At Compusa in Woburn, I found a few copies of FFXII on the shelves. Underneath was a yellow sign saying “$49.99, price valid from 10/29-11/4, release 10/31.” Knowing that Lee was planning on picking up a copy on Tuesday, I tried to purchase it. Unfortunately, it rang up as over $1000. The cashier went to check with a manager and told me that she couldn’t sell it to me. Oh well.
Jen’s in Chicago this weekend. I haven’t been taking the best care of myself – I stayed up until 3am last night watching Kill Bill Vol. 2 and I’m still up tonight. Between writing code and watching some episodes of The Office, I’ve basically been in front of my laptop for the past 15 hours (with a few breaks). My eyes are quite tired, but it’s been a productive day. The sometimes incremental nature of debugging and coding makes it so easy to envelop yourself in the task at hand and completely lose track of time – it’s a satisfying feeling.
On Saturday Jen and I went to Wilson Farms in Lexington. Jen had heard a bit about it previously, but neither of us really knew what to expect. After being greeted by the ponies, we wandered through an outdoor market where we were drawn to the delightful smell of fresh cider donuts. We sampled some delicious carrot soup. Inside was a gourmet grocery store with a lot of farm-grown produce, baked goods, and prepared foods. We tried not to go too crazy, eventually ending up with a sourdough baguette, fresh spinach pasta (which we cooked and immediately ate with olive oil, tomatoes, basil, and fresh mozzarella when we got home), apple cider, chocolate milk, eggs, a dozen cider donuts, and some potato leek soup (which we ate for dinner). It was a bit too far for me to make it a regular shopping destination, but I’ll definitely go back at some point; the food was very tasty and fresh. I picked up their cookbook too (only $5) so hopefully I’ll get around to making a few recipes out of it in the next few weeks.

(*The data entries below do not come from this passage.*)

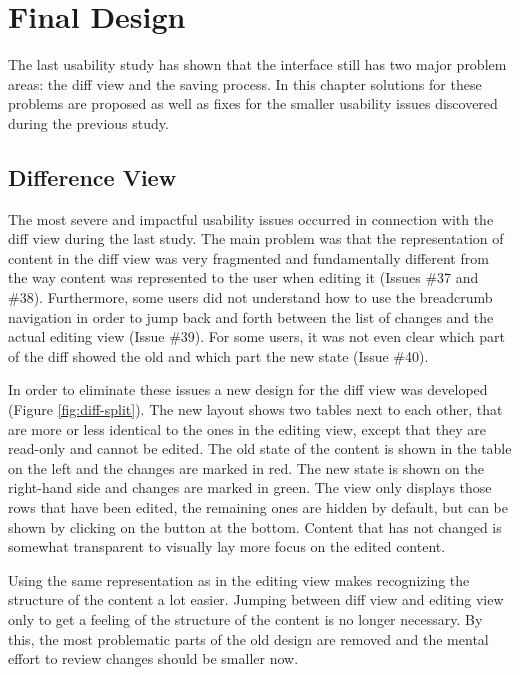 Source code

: \chapter{Final Design} \label{chapter:final-design}
The last usability study has shown that the interface still has two major problem areas: the diff view and the saving process. In this chapter solutions for these problems are proposed as well as fixes for the smaller usability issues discovered during the previous study.

\section{Difference View}
The most severe and impactful usability issues occurred in connection with the diff view during the last study. The main problem was that the representation of content in the diff view was very fragmented and fundamentally different from the way content was represented to the user when editing it (Issues \#37 and \#38). Furthermore, some users did not understand how to use the breadcrumb navigation in order to jump back and forth between the list of changes and the actual editing view (Issue \#39). For some users, it was not even clear which part of the diff showed the old and which part the new state (Issue \#40).

In order to eliminate these issues a new design for the diff view was developed (Figure \ref{fig:diff-split}). The new layout shows two tables next to each other, that are more or less identical to the ones in the editing view, except that they are read-only and cannot be edited. The old state of the content is shown in the table on the left and the changes are marked in red. The new state is shown on the right-hand side and changes are marked in green. The view only displays those rows that have been edited, the remaining ones are hidden by default, but can be shown by clicking on the button at the bottom. Content that has not changed is somewhat transparent to visually lay more focus on the edited content.

Using the same representation as in the editing view makes recognizing the structure of the content a lot easier. Jumping between diff view and editing view only to get a feeling of the structure of the content is no longer necessary. By this, the most problematic parts of the old design are removed and the mental effort to review changes should be smaller now.



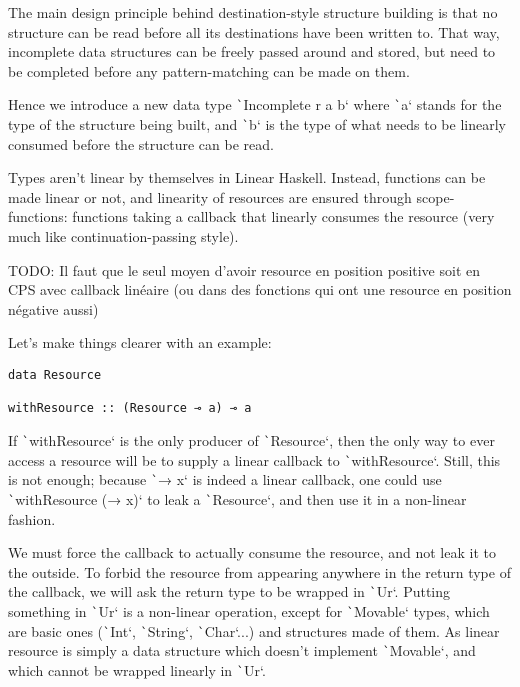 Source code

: \documentclass[english]{jflart}
\begin{document}
The main design principle behind destination-style structure building is that no structure can be read before all its destinations have been written to. That way, incomplete data structures can be freely passed around and stored, but need to be completed before any pattern-matching can be made on them.

Hence we introduce a new data type \texttt`Incomplete r a b` where \texttt`a` stands for the type of the structure being built, and \texttt`b` is the type of what needs to be linearly consumed before the structure can be read.

Types aren't linear by themselves in Linear Haskell. Instead, functions can be made linear or not, and linearity of resources are ensured through scope-functions: functions taking a callback that linearly consumes the resource (very much like continuation-passing style).

TODO: Il faut que le seul moyen d'avoir resource en position positive soit en CPS avec callback linéaire (ou dans des fonctions qui ont une resource en position négative aussi)

Let's make things clearer with an example:
{\small
\begin{verbatim}
data Resource

withResource :: (Resource ⊸ a) ⊸ a
\end{verbatim}
}

If \texttt`withResource` is the only producer of \texttt`Resource`, then the only way to ever access a resource will be to supply a linear callback to \texttt`withResource`. Still, this is not enough; because \texttt`\x → x` is indeed a linear callback, one could use \texttt`withResource (\x → x)` to leak a \texttt`Resource`, and then use it in a non-linear fashion.

We must force the callback to actually consume the resource, and not leak it to the outside. To forbid the resource from appearing anywhere in the return type of the callback, we will ask the return type to be wrapped in \texttt`Ur`. Putting something in \texttt`Ur` is a non-linear operation, except for \texttt`Movable` types, which are basic ones (\texttt`Int`, \texttt`String`, \texttt`Char`...) and structures made of them. As linear resource is simply a data structure which doesn't implement \texttt`Movable`, and which cannot be wrapped linearly in \texttt`Ur`.
\end{document}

This past weekend was Head of the Charles. I’ve never been a huge crew fan, but I was looking for an excuse to get outside to enjoy a crisp autumn Sunday afternoon. Jeff and I went down to the river in the late afternoon to catch the last round of races. Of course, we couldn’t really tell the teams apart and we didn’t know who won, but we did get to see a few boats bump each other as they passed under the Weeks’ Footbridge. I snapped a few photos as well.
With the Wii &PS3 launches less than a month away, it’s easy to get caught up in the hype surrounding the new hardware and games. There have been quite a few blog entries about saving yourself some money by waiting for the first round of price drops on both the consoles and the games. Of course, that isn’t going to be a lot of fun. At the same time, a Wii, extra controller, and two launch games will set you back about $430. Fortunately, nearly all of the great GameCube games can be purchased for $15-20, so you could put your money towards Zelda (it’s the only game guaranteed to be awesome at launch, though Rayman, Monkeyball, and Red Steel could potentially be good) and 3-4 spectacular GameCube games. So, here are some suggestions.
Mario Kart: My favorite GC multiplayer game, which basically makes it my favorite GC game overall. Grant and I played through all of the courses together and have enjoyed many, many hours of racing against Jess, Cy, and Nick.
Donkey Kong Jungle Beat: One of the most creative, colorful, fun games I’ve played, with its own innovative controller. Use the bongos to navigate DK through beautiful 2D environments.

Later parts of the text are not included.